RP2040 chips are now available from Raspberry Pi’s approved resellers in single-unit sales, allowing device-makers to build their own hardware projects on products using Raspberry Pi’s diminutive, 2mm2 of 40nm silicon.

SEE: IT hardware procurement policy (TechRepublic Premium)

Raspberry Pi fans will be aware that the company debuted the Raspberry Pi Pico using the RP2040 back in January. It marked the launch of a brand-new class of device for the British board maker, being the first microcontroller board from Raspberry Pi, as well as the first device to be built on a chip designed in-house by Raspberry Pi.

The Raspberry Pi Pico is the fifth device to be launched by Raspberry Pi in the span of twelve months, with company co-founder, Eben Upton, recently speaking to TechRepublic about the challenges the company faced in meeting the surge in demand for its products in 2021.

Availability of the PR2040 has so far been hampered by a backlog for Raspberry Pi Pico devices. Upton told TechRepublic that Raspberry Pi had so far shipped a little under 600,000 units and has an additional 700,000 on backorder.

Now the company has decided to pull some 40,000 RP2040 units out of that supply chain to get single-unit sales moving around three months earlier than it had initially intended.

“This will give people time to develop their projects and products, while we clear out the rest of the Pico backlog and scale up production of RP2040. In the autumn we’ll have some serious volume available to serve any resulting demand,” Upton said in a post on the Raspberry Pi blog.

SEE: Raspberry Pi: After launching five devices in less than a year, here’s what they’re doing next (TechRepublic)

Raspberry Pi is also looking at selling RP2040 by the reel: Upton said the company is still figuring out what this will look like, but should have a figure to mind by autumn. It’ll work out a “significantly lower” price than buying units at $1 a pop.

To recap on TechRepublic’s previous coverage of Raspberry Pi’s latest products: the RP4040 packs a 133MHz dual-core Arm Cortex M0+ CPU, with 264KB of on-chip RAM and support for up to 16MB of off-chip Flash memory, along with USB 1.1 and 30 GPIO pins.
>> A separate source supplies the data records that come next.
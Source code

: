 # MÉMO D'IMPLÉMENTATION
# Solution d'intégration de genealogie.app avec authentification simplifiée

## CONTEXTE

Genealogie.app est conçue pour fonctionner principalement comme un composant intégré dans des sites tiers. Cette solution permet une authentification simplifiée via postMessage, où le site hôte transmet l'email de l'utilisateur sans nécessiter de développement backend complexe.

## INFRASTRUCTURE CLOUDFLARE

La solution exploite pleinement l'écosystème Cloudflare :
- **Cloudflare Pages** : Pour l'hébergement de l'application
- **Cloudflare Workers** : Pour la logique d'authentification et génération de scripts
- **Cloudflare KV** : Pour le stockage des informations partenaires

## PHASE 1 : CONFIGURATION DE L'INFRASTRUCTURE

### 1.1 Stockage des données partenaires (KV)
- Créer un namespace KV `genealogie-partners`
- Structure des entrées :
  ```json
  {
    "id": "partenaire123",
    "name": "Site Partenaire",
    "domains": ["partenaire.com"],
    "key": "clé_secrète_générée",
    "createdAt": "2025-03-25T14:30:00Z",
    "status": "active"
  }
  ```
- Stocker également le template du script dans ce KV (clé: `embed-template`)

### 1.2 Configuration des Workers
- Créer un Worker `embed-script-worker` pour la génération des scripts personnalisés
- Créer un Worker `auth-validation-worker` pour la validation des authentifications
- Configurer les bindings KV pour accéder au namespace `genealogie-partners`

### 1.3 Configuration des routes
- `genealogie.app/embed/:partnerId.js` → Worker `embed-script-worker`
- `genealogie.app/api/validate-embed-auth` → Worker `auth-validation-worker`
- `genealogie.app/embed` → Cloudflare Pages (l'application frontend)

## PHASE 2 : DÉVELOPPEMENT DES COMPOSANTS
Users can use one of the chip’s CPU cores to run application code, and the other to supervise hardware. Alternatively, they can run application code on both cores with FreeRTOS or MicroPython.

A fully connected switch connects ARM cores and DMA engines to six independent RAM banks, allowing users to maximise performance. Meanwhile, the programmable I/O (PIO) subsystem supports SDIO, DPI, I2S and DVI-D.